Cadbury's purple mark and Mattel's Scrabble tile mark are tricky to register

The Court of Appeal has recently handed down judgements in Société des Produits Nestlé SA v Cadbury UK Limited and JW Spear & Sons Limited, Mattel Inc & Mattel UK Limited v Zynga Inc, which emphasise the importance of complying with the conditions of Article 2 of the Trade Marks Directive 2008/95/EC as being a “sign” capable of graphic representation.

Nestlé v Cadbury

Nestlé appealed to the Court of Appeal following the registration of a trade mark by Cadbury's, which was described as “the colour purple (Pantone 2685C)…applied to the whole visible surface, or being the predominant colour applied to the whole visible surface, of the packaging of the goods”.  The Court allowed the appeal and overturned the High Court decision which had found the mark capable of registration for certain milk chocolate products for which it had acquired distinctiveness.

As the description referred not only to the colour purple, but also the “predominate colour”, the Court found that there was an unknown number of signs in the description and therefore the description did not constitute a sign that was graphically represented.  The Court also found that the mark applied for lacked clarity and precision and was therefore too uncertain to be registered.  Furthermore, the Court said that it would “offend against the principle of fairness by giving a competitive advantage to Cadbury and by putting Nestlé and its other competitors at a disadvantage”.

It remains to be seen whether Cadbury will seek leave to appeal to the Supreme Court.

Spear & Mattel v Zynga

Mattel's claim against Zynga was for the infringement of the mark in connection with the exploitation of a digital game, SCRAMBLE WITH FRIENDS. Zynga challenged the validity of Mattel's tile trade mark, that consisted of a 3D ivory tile which showed a letter and a number ranging from 1 to 10, which had been registered in association with the word game SCRABBLE.

Zynga applied for summary judgement, which was successful. The registration of the tile was invalid as it was not a sign capable of graphic representation because the letters could be arranged in a number of ways and, similarly to the Cadbury's case, there was a lack of clarity and precision.  Mattel appealed the decision.

The Court of Appeal dismissed Mattel's appeal.
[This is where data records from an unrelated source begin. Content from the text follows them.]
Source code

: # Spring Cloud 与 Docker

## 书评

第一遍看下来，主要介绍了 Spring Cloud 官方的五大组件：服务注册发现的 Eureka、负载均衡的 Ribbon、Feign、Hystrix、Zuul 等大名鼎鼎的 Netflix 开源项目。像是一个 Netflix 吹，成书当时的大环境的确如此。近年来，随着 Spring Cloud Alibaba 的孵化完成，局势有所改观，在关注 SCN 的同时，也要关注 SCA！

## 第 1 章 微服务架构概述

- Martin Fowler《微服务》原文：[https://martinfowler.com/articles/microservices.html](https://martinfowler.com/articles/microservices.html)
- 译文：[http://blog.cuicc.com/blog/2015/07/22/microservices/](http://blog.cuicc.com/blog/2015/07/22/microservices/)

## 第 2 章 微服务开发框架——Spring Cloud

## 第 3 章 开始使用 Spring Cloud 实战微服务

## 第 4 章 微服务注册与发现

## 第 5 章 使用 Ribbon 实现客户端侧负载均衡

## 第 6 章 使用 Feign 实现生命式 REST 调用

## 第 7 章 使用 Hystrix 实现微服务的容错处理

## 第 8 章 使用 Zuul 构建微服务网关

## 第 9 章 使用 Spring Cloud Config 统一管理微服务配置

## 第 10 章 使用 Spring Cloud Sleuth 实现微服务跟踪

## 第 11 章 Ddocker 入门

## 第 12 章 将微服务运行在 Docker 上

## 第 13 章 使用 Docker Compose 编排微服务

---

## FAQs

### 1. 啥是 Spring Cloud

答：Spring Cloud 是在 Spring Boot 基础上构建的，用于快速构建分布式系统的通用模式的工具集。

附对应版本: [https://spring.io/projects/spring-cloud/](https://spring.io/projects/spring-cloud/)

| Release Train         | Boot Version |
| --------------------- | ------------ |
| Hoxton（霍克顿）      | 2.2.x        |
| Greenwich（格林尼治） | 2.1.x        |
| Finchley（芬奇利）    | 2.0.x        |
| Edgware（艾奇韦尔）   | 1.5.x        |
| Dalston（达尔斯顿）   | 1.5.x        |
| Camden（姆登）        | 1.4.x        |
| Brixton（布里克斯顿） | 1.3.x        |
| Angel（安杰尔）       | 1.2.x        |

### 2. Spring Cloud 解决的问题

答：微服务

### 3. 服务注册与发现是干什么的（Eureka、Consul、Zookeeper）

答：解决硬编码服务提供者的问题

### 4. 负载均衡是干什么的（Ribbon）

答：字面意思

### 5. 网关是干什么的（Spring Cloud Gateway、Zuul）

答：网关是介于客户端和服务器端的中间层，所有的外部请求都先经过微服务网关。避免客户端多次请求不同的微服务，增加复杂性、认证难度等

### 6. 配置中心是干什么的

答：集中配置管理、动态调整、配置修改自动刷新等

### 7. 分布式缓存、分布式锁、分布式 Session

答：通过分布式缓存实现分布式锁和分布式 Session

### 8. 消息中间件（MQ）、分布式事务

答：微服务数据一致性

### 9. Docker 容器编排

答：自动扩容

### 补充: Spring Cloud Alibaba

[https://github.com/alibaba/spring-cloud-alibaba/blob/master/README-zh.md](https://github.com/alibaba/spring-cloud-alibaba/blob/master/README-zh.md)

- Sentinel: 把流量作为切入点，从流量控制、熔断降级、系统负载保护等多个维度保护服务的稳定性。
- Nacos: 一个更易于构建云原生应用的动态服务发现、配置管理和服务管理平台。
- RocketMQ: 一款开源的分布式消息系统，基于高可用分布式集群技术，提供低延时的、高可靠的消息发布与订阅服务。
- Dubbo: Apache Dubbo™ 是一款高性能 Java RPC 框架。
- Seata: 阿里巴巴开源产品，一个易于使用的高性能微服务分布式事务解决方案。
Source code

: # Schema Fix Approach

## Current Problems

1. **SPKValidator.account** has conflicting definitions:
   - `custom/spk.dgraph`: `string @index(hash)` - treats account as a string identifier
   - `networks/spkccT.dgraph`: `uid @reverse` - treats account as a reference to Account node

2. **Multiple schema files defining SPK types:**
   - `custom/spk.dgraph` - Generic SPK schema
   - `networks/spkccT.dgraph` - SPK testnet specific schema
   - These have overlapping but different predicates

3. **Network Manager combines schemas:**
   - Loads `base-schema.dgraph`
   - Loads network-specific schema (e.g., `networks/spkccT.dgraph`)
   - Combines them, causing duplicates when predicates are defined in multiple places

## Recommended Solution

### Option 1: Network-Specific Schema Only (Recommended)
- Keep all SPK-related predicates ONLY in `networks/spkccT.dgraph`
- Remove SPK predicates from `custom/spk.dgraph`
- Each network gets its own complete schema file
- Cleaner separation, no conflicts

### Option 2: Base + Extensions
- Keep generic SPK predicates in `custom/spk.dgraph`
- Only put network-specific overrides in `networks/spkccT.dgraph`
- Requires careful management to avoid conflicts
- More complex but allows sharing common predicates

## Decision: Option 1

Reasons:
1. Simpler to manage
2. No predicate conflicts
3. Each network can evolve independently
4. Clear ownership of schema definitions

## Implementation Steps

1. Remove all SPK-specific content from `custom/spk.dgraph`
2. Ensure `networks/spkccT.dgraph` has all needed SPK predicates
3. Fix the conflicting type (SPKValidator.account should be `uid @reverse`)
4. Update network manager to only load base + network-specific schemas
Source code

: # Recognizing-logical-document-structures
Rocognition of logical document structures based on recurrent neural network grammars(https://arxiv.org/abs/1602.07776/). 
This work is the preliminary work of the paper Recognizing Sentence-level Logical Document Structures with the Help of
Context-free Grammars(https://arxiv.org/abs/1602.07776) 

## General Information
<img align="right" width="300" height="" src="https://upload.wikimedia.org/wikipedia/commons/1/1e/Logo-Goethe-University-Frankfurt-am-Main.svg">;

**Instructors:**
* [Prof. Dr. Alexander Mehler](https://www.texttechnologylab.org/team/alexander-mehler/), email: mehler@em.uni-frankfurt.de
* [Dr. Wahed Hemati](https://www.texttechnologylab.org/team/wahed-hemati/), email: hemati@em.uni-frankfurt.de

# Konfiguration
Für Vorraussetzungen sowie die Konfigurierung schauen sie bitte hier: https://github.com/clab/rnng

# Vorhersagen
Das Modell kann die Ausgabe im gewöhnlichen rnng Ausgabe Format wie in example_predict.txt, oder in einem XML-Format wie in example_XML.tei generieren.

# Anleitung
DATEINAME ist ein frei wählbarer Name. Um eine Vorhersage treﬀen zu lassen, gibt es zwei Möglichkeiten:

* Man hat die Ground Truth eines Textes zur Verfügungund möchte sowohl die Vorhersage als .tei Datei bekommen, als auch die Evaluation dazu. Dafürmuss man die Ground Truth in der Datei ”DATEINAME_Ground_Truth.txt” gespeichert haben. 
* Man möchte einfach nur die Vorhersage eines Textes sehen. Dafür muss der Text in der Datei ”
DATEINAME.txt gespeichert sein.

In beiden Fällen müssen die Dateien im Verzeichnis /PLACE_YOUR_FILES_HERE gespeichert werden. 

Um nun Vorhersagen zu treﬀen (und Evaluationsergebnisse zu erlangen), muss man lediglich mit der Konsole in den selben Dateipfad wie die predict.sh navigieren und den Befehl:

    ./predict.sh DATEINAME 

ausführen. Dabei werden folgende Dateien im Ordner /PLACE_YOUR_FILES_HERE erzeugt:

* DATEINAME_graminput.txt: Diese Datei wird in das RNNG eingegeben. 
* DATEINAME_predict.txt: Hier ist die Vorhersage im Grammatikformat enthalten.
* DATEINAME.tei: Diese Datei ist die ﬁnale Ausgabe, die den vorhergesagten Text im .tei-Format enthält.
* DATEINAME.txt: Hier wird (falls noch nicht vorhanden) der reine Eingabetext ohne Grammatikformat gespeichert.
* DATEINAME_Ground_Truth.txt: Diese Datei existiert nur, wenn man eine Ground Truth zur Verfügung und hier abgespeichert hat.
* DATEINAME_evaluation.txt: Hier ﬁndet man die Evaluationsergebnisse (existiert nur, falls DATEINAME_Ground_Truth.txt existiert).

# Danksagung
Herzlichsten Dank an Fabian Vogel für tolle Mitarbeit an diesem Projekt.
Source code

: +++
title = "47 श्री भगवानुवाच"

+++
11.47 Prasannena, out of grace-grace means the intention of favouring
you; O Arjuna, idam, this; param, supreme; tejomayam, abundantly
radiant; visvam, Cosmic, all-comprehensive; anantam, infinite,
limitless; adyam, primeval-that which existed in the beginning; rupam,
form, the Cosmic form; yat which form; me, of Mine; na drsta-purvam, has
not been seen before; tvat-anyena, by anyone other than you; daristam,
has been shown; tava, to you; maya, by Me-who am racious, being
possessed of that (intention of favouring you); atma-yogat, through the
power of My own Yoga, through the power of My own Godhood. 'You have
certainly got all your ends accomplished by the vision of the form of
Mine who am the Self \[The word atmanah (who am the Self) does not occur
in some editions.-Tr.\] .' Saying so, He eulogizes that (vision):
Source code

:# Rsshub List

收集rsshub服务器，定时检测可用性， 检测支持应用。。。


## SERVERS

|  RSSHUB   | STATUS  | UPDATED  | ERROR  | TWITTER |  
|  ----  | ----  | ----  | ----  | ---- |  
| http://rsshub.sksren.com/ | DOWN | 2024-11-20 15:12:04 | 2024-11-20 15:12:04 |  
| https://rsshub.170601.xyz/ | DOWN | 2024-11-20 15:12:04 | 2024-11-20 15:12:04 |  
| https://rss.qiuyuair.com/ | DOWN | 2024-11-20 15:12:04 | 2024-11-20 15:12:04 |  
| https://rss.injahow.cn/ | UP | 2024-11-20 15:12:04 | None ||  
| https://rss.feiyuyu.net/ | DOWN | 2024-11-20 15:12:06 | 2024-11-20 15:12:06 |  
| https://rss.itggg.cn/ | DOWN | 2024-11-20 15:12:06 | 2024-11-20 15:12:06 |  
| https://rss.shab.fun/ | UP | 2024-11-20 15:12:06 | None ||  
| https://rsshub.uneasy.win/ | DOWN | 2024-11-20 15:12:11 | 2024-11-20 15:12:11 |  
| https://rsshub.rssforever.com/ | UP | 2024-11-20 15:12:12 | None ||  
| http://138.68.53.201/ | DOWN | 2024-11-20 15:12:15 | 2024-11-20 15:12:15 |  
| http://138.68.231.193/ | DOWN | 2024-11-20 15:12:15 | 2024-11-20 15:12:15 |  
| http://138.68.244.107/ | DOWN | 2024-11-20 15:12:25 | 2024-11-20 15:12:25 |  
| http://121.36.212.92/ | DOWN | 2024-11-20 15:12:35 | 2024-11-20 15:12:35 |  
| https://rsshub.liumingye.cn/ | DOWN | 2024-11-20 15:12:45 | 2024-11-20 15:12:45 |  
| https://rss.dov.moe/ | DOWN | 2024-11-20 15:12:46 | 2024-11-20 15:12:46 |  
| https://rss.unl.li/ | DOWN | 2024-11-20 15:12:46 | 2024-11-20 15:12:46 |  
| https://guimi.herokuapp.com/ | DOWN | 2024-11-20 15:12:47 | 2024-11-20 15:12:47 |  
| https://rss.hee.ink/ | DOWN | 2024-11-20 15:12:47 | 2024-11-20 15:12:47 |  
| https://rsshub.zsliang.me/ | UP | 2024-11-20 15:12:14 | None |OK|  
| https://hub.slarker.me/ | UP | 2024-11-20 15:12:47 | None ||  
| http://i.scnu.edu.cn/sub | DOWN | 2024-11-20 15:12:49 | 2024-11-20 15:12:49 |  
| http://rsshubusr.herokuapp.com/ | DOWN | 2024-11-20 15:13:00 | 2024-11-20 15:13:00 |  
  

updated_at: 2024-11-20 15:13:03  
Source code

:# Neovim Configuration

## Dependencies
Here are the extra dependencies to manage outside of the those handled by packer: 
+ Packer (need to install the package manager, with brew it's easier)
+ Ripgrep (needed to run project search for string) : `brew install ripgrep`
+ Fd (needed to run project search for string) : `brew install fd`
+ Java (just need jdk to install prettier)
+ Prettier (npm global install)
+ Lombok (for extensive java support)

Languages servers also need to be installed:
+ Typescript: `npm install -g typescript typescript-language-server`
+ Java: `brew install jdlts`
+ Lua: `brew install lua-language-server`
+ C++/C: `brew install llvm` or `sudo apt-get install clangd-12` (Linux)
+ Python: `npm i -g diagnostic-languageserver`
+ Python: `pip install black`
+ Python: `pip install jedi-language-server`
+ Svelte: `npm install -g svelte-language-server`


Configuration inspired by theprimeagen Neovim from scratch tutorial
Key points to take away from this, include:

  • Colours can be registered as trade marks if they are distinctive of the goods or services of a brand, but registration will be scrutinised by the courts and should not be overly broad.
  • Avoid any uncertainty, for example by avoiding using words such as “predominately”.  Specific quantities/percentages might be used instead.
  • For certainty and precision, trade mark applications should not have the potential to monopolise a number of different versions of the sign.